Honor Student Pressures Pothead Friend To Try UCARE
| Published Nov 11, 2008
He was wrong.
“Jeremy approached me one day while I was smoking a bowl and watching the second ninja turtles movie,” said Matthews, describing the first time he was pressured to try UCARE.
“[Jeremy] just started breaking out all of these applications and opening books and stuff. I was like, ‘slow down, man, what if someone sees me with this stuff?’”
Matthews, like hundreds of other students, has had to sit back and watch as his friend was consumed by an addiction that, according to an anonymous survey distributed by campus officials, is among the fastest growing at UNL today.
Prized for its legality and relatively low cost, UCARE users like Jeremy Sorensen swear by its ability to illuminate whole subjects.
Proponents of UCARE claim it has a wide range of desired effects ranging from enhanced résumé, prolonged ambition, and, in some users, an urge to try stronger things, with some users even ending up in grad school.

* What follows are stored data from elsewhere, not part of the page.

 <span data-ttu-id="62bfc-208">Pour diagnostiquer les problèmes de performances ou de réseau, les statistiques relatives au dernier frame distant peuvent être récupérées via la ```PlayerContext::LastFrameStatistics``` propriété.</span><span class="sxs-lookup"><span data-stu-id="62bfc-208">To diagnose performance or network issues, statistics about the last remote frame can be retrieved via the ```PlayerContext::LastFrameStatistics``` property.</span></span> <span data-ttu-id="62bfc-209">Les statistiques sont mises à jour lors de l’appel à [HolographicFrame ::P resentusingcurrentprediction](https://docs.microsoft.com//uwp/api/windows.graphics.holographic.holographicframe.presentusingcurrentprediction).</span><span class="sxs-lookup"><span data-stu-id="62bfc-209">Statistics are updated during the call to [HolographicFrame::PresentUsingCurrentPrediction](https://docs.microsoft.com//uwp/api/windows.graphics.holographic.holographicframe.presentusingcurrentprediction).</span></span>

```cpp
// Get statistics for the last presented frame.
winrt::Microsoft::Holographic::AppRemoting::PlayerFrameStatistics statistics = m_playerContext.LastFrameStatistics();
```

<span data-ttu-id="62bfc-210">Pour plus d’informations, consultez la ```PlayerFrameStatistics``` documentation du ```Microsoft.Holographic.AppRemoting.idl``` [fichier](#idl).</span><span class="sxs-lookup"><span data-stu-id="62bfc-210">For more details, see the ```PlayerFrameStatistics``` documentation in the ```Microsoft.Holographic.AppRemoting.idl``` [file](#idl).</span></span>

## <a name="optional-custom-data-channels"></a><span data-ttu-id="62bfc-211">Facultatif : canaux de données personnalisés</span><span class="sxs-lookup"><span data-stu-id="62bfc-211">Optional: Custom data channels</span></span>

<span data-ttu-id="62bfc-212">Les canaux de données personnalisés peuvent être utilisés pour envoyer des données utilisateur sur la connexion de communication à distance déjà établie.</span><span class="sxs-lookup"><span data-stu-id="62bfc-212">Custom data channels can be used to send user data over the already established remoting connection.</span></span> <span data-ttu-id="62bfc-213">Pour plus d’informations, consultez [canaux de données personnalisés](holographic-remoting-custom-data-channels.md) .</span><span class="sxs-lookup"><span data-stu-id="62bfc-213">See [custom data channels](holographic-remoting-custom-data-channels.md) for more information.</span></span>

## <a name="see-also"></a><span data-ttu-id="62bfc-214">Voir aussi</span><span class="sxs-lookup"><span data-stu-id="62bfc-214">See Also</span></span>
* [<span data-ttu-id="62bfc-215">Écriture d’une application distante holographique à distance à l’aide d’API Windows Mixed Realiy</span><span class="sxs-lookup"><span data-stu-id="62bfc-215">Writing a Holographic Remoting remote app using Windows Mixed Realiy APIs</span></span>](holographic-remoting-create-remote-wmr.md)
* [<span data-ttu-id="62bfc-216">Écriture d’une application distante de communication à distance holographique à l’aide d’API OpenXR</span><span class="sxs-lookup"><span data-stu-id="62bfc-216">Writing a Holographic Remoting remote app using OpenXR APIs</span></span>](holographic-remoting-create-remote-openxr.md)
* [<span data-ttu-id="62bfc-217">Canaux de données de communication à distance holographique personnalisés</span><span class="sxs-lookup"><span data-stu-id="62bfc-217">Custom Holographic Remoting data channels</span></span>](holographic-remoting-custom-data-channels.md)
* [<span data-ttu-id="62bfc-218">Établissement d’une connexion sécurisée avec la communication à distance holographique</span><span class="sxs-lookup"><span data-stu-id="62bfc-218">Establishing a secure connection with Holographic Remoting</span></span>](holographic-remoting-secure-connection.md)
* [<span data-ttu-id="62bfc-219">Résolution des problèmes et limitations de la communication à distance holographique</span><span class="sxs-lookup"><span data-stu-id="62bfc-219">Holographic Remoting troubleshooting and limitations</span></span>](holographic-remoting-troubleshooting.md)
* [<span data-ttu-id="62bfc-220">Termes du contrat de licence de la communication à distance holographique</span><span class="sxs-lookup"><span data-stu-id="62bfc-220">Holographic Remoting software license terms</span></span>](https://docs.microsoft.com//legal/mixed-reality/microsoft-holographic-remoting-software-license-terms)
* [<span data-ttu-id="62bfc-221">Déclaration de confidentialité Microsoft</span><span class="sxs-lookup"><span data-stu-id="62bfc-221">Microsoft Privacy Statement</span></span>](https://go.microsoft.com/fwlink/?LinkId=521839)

“All of a sudden it was like light came flooding into my mind and Fourier transforms made perfect sense for the first time in my life,” Sorensen said, describing his first time doing UCARE.
Not all UCARE trips end so well, however, warns campus police department representative Carol Schlepper.

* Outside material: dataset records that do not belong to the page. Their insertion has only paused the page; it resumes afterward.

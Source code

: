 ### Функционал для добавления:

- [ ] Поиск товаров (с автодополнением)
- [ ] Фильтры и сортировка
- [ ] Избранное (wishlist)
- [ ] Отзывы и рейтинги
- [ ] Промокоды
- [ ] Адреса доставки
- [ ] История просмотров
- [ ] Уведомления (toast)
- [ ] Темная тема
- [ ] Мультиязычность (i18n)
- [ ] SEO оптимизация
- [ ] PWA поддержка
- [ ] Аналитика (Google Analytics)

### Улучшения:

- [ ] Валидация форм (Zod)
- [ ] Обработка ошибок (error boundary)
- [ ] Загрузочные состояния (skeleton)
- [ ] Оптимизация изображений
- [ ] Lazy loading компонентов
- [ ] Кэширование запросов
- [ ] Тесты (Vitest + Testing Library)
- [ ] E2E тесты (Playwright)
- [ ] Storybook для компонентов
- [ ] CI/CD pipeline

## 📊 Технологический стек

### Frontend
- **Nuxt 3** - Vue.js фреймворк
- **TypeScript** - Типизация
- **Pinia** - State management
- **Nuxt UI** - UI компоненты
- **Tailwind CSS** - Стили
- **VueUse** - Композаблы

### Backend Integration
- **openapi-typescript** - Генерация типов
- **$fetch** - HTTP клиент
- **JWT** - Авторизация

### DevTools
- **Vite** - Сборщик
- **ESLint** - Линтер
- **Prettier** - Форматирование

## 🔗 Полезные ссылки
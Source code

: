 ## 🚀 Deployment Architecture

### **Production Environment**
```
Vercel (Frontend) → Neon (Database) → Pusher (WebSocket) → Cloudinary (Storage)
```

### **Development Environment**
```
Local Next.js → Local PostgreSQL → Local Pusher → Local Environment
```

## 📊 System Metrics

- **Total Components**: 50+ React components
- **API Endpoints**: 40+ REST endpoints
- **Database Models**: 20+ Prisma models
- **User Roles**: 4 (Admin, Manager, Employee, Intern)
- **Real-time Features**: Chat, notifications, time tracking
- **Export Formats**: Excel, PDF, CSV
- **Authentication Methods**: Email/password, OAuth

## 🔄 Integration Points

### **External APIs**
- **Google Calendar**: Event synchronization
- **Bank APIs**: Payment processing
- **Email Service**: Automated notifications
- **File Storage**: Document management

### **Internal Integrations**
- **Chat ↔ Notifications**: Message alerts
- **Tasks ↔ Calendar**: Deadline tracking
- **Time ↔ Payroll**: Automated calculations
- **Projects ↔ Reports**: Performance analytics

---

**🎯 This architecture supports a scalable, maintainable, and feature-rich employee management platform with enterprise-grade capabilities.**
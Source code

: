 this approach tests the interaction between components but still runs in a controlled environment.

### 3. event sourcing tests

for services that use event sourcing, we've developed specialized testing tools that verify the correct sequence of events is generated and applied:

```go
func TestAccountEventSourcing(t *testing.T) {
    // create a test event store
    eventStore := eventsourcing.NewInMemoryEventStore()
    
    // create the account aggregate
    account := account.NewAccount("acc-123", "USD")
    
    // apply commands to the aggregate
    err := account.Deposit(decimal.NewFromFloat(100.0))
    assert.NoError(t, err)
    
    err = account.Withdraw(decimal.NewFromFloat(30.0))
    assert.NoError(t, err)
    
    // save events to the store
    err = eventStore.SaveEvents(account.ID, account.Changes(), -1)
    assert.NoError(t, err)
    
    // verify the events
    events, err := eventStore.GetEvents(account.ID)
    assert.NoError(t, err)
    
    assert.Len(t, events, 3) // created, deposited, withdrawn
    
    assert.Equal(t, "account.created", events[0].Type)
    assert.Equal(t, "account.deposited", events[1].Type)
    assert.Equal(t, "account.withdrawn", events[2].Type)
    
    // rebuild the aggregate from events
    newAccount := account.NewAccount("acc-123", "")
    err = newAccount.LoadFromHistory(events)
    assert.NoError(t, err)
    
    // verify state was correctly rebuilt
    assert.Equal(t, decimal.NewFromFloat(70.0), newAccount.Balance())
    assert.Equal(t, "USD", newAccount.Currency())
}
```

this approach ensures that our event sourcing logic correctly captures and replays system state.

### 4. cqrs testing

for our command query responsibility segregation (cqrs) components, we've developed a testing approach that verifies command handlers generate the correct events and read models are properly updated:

Sleeplessness, decreased sensitivity to personal hygiene, and loss of sense of humor are among the milder side effects, she warns.
“People think that just because it’s legal it must be safe,” Schlepper said. “That’s just not true. It’s not uncommon for someone doing UCARE to start searching for a stronger high. Pretty soon they’re applying to be a TA, showing up to their professors’ office hours or, heaven forbid, applying to grad schools.”
Users like Sorensen, however, say UCARE is no different from drugs like marijuana or adderall that are accepted just because they’ve been around so long.
“I’ve been doing UCARE for a year and a half now and if I really wanted to, I could stop right now,” Sorensen said, dismissing widespread claims of side-effects he says are over-stated.
“In fact, I could quit whenever I wanted, provided I do so in writing and my two-year contract has expired,” he added.